··· EXERCISE DATA ···

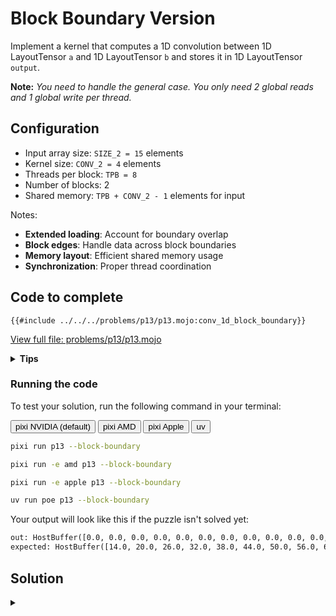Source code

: # Block Boundary Version

Implement a kernel that computes a 1D convolution between 1D LayoutTensor `a` and 1D LayoutTensor `b` and stores it in 1D LayoutTensor `output`.

**Note:** _You need to handle the general case. You only need 2 global reads and 1 global write per thread._

## Configuration

- Input array size: `SIZE_2 = 15` elements
- Kernel size: `CONV_2 = 4` elements
- Threads per block: `TPB = 8`
- Number of blocks: 2
- Shared memory: `TPB + CONV_2 - 1` elements for input

Notes:

- **Extended loading**: Account for boundary overlap
- **Block edges**: Handle data across block boundaries
- **Memory layout**: Efficient shared memory usage
- **Synchronization**: Proper thread coordination

## Code to complete

```mojo
{{#include ../../../problems/p13/p13.mojo:conv_1d_block_boundary}}
```

<a href="{{#include ../_includes/repo_url.md}}/blob/main/problems/p13/p13.mojo" class="filename">View full file: problems/p13/p13.mojo</a>

<details>
<summary><strong>Tips</strong></summary>

<div class="solution-tips">

1. Use `LayoutTensor[dtype, Layout.row_major(TPB + CONV_2 - 1), MutableAnyOrigin, address_space = AddressSpace.SHARED].stack_allocation()` for shared memory
2. Load main data: `shared_a[local_i] = a[global_i]`
3. Load boundary: `if local_i < CONV_2 - 1` handle next block data
4. Load kernel: `shared_b[local_i] = b[local_i]`
5. Sum within input bounds: `if global_i + j < SIZE_2`

</div>
</details>

### Running the code

To test your solution, run the following command in your terminal:

<div class="code-tabs" data-tab-group="package-manager">
  <div class="tab-buttons">
    <button class="tab-button">pixi NVIDIA (default)</button>
    <button class="tab-button">pixi AMD</button>
    <button class="tab-button">pixi Apple</button>
    <button class="tab-button">uv</button>
  </div>
  <div class="tab-content">

```bash
pixi run p13 --block-boundary
```

  </div>
  <div class="tab-content">

```bash
pixi run -e amd p13 --block-boundary
```

  </div>
  <div class="tab-content">

```bash
pixi run -e apple p13 --block-boundary
```

  </div>
  <div class="tab-content">

```bash
uv run poe p13 --block-boundary
```

  </div>
</div>

Your output will look like this if the puzzle isn't solved yet:

```txt
out: HostBuffer([0.0, 0.0, 0.0, 0.0, 0.0, 0.0, 0.0, 0.0, 0.0, 0.0, 0.0, 0.0, 0.0, 0.0, 0.0])
expected: HostBuffer([14.0, 20.0, 26.0, 32.0, 38.0, 44.0, 50.0, 56.0, 62.0, 68.0, 74.0, 80.0, 41.0, 14.0, 0.0])
```

## Solution

<details class="solution-details">
<summary></summary>

```mojo
{{#include ../../../solutions/p13/p13.mojo:conv_1d_block_boundary_solution}}
```

<div class="solution-explanation">

The solution handles block boundary cases in 1D convolution using extended shared memory. Here's a detailed analysis:

### Memory layout and sizing

```txt
Test Configuration:
- Full array size: SIZE_2 = 15 elements
- Grid: 2 blocks × 8 threads
- Convolution kernel: CONV_2 = 4 elements

Block 0 shared memory:  [0 1 2 3 4 5 6 7|8 9 10]  // TPB(8) + (CONV_2-1)(3) padding
Block 1 shared memory:  [8 9 10 11 12 13 14|0 0]  // Second block with padding

Size calculation:
- Main data: TPB elements (8)
- Overlap: CONV_2 - 1 elements (4 - 1 = 3)
- Total: TPB + CONV_2 - 1 = 8 + 4 - 1 = 11 elements
```

### Implementation details

1. **Shared Memory Allocation**:

   ```mojo
   # First: account for padding needed for convolution window
   shared_a = LayoutTensor[dtype, Layout.row_major(TPB + CONV_2 - 1), MutableAnyOrigin, address_space = AddressSpace.SHARED].stack_allocation()
   shared_b = LayoutTensor[dtype, Layout.row_major(CONV_2), MutableAnyOrigin, address_space = AddressSpace.SHARED].stack_allocation()
   ```

   This allocation pattern ensures we have enough space for both the block's data and the overlap region.

2. **Data Loading Strategy**:

   ```mojo
   # Main block data
   if global_i < SIZE_2:
       shared_a[local_i] = a[global_i]

   # Boundary data from next block
   if local_i < CONV_2 - 1:
       next_idx = global_i + TPB
       if next_idx < SIZE_2:
           shared_a[TPB + local_i] = a[next_idx]
       else:
           # Initialize out-of-bounds elements to 0 to avoid reading from uninitialized memory
           # which is an undefined behavior
           shared_a[TPB + local_i] = 0
   ```

   - Only threads with `local_i < CONV_2 - 1` load boundary data
   - Prevents unnecessary thread divergence
   - Maintains memory coalescing for main data load
   - Explicitly zeroes out-of-bounds elements to avoid undefined behavior

3. **Kernel Loading**:

   ```mojo
   if local_i < b_size:
       shared_b[local_i] = b[local_i]
   ```

   - Single load per thread
   - Bounded by kernel size

4. **Convolution Computation**:

   ```mojo
   if global_i < SIZE_2:
       var local_sum: output.element_type = 0
       @parameter
       for j in range(CONV_2):
           if global_i + j < SIZE_2:
               local_sum += shared_a[local_i + j] * shared_b[j]
   ```

   - Uses `@parameter` for compile-time loop unrolling
   - Proper type inference with `output.element_type`
   - Semantically correct bounds check: only compute convolution for valid input positions

### Memory access pattern analysis

1. **Block 0 Access Pattern**:

   ```txt
   Thread 0: [0 1 2 3] × [0 1 2 3]
   Thread 1: [1 2 3 4] × [0 1 2 3]
   Thread 2: [2 3 4 5] × [0 1 2 3]
   ...
   Thread 7: [7 8 9 10] × [0 1 2 3]  // Uses overlap data
   ```

2. **Block 1 Access Pattern**:

   ```txt
   Thread 0: [8 9 10 11] × [0 1 2 3]
   Thread 1: [9 10 11 12] × [0 1 2 3]
   ...
   Thread 7: [14 0 0 0] × [0 1 2 3]  // Zero padding at end
   ```

### Performance optimizations

1. **Memory Coalescing**:
   - Main data load: Consecutive threads access consecutive memory
   - Boundary data: Only necessary threads participate
   - Single barrier synchronization point

2. **Thread Divergence Minimization**:
   - Clean separation of main and boundary loading
   - Uniform computation pattern within warps
   - Efficient bounds checking

3. **Shared Memory Usage**:
   - Optimal sizing to handle block boundaries
   - No bank conflicts in access pattern
   - Efficient reuse of loaded data

4. **Boundary Handling**:
   - Explicit zero initialization for out-of-bounds elements which prevents reading from uninitialized shared memory
   - Semantically correct boundary checking using `global_i + j < SIZE_2` instead of shared memory bounds
   - Proper handling of edge cases without over-computation

### Boundary condition improvement

The solution uses `if global_i + j < SIZE_2:` rather than checking shared memory bounds. This pattern is:

- **Mathematically correct**: Only computes convolution where input data actually exists
- **More efficient**: Avoids unnecessary computations for positions beyond the input array
- **Safer**: Prevents reliance on zero-padding behavior in shared memory

This implementation achieves efficient cross-block convolution while maintaining:

- Memory safety through proper bounds checking
- High performance through optimized memory access
- Clean code structure using LayoutTensor abstractions
- Minimal synchronization overhead
- Mathematically sound boundary handling

</div>
</details>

···

§ **ACTIVITY**:
Identify and extract each line of the listing that contains "problems".

§ **RESULT OF THIS EXERCISE**:
{{#include ../../../problems/p13/p13.mojo:conv_1d_block_boundary}}
<a href="{{#include ../_includes/repo_url.md}}/blob/main/problems/p13/p13.mojo" class="filename">View full file: problems/p13/p13.mojo</a>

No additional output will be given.